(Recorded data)
# # # # #

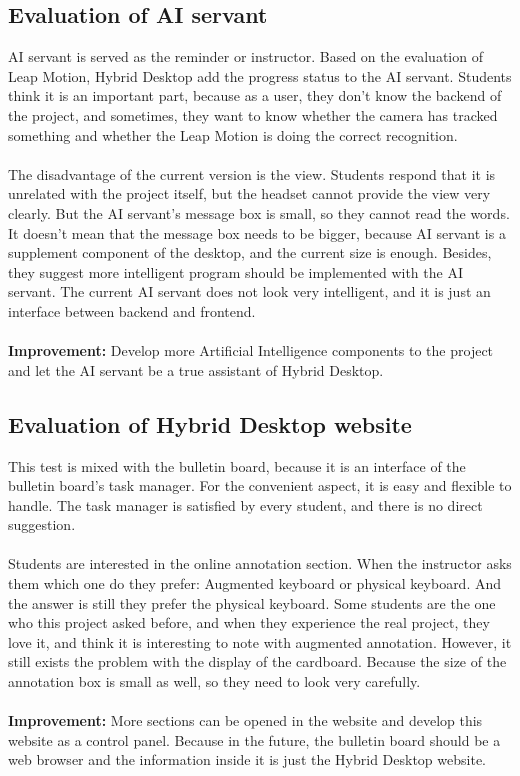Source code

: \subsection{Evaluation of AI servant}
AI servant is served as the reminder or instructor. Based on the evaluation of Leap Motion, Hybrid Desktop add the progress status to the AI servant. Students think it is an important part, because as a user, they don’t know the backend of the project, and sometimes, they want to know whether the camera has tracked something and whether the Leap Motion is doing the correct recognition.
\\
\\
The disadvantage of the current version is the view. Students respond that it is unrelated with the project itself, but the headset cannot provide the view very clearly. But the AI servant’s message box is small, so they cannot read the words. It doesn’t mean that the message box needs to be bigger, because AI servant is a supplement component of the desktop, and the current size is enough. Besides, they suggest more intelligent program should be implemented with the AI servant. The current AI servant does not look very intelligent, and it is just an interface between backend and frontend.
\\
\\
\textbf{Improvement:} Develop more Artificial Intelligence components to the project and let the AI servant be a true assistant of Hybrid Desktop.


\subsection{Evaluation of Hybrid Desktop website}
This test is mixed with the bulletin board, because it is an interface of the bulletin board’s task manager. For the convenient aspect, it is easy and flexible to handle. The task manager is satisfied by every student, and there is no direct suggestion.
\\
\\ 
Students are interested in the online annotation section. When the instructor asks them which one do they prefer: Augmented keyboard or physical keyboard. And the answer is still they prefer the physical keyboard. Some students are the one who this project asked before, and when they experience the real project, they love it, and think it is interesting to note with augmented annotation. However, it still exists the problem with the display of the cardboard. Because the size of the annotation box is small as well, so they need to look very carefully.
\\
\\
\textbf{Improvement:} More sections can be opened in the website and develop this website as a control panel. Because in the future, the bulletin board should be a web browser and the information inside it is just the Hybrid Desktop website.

# # # # #

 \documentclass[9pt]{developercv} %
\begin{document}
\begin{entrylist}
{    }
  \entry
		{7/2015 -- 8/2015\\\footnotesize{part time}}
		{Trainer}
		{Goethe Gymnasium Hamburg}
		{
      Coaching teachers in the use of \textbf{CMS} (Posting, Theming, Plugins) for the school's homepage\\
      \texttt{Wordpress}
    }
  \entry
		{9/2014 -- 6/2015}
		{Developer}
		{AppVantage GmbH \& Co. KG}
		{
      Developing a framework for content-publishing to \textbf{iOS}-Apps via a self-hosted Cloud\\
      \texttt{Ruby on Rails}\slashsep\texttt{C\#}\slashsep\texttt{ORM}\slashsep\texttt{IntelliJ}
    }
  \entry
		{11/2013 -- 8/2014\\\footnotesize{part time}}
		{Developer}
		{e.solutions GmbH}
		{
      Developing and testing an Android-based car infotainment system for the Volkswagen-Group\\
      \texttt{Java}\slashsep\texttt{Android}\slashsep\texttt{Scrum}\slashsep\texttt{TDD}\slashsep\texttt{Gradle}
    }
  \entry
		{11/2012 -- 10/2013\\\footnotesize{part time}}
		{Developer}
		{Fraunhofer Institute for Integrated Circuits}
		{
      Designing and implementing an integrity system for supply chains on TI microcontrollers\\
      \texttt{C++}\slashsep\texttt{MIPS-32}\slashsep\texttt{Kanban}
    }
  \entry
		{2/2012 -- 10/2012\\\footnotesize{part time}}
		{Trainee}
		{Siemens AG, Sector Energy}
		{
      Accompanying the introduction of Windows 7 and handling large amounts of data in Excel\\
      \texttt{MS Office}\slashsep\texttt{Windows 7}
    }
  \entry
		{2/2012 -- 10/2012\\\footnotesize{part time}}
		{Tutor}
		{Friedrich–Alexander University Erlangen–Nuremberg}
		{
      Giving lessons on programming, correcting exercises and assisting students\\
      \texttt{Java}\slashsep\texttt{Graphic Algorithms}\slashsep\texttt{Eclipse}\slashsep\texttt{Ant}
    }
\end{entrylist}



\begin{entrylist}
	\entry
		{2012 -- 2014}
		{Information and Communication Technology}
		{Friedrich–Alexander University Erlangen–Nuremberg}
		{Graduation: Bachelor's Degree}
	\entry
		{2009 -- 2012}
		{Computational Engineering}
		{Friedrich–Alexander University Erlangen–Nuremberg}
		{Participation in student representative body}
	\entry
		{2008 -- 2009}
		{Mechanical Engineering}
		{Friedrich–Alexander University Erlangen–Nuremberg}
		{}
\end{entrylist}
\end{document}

# # # # #

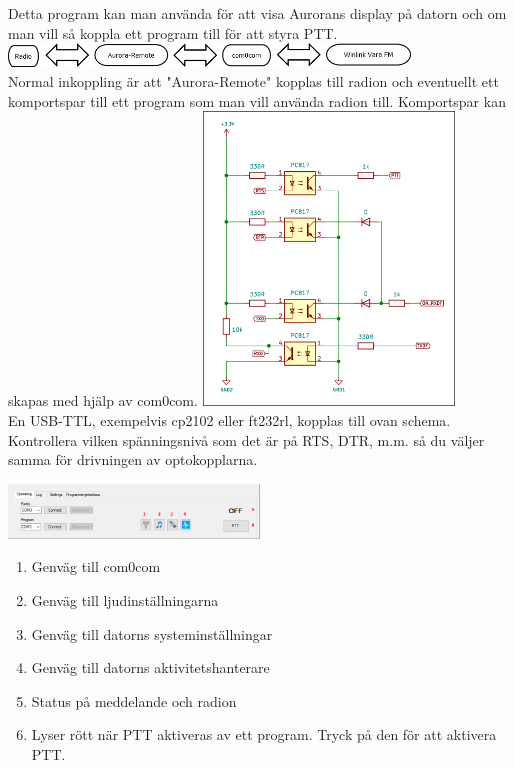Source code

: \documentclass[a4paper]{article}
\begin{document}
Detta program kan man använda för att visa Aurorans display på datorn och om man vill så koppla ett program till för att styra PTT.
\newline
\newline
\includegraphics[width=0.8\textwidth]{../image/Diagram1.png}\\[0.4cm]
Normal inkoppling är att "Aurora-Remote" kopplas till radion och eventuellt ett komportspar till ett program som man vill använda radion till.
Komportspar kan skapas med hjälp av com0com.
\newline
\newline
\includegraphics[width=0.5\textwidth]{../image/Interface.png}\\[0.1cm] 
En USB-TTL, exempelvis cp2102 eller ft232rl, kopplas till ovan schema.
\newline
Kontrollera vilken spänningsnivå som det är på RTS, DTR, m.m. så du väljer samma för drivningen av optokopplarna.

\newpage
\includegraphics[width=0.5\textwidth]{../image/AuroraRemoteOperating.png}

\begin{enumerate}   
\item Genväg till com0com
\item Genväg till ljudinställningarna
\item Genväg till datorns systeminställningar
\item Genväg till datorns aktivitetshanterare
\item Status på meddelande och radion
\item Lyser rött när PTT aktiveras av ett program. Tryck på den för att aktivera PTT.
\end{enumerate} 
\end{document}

# # # # #

Every line that contains the string "vill" should be copied from the records.

**Task output**
Detta program kan man använda för att visa Aurorans display på datorn och om man vill så koppla ett program till för att styra PTT.
Normal inkoppling är att "Aurora-Remote" kopplas till radion och eventuellt ett komportspar till ett program som man vill använda radion till.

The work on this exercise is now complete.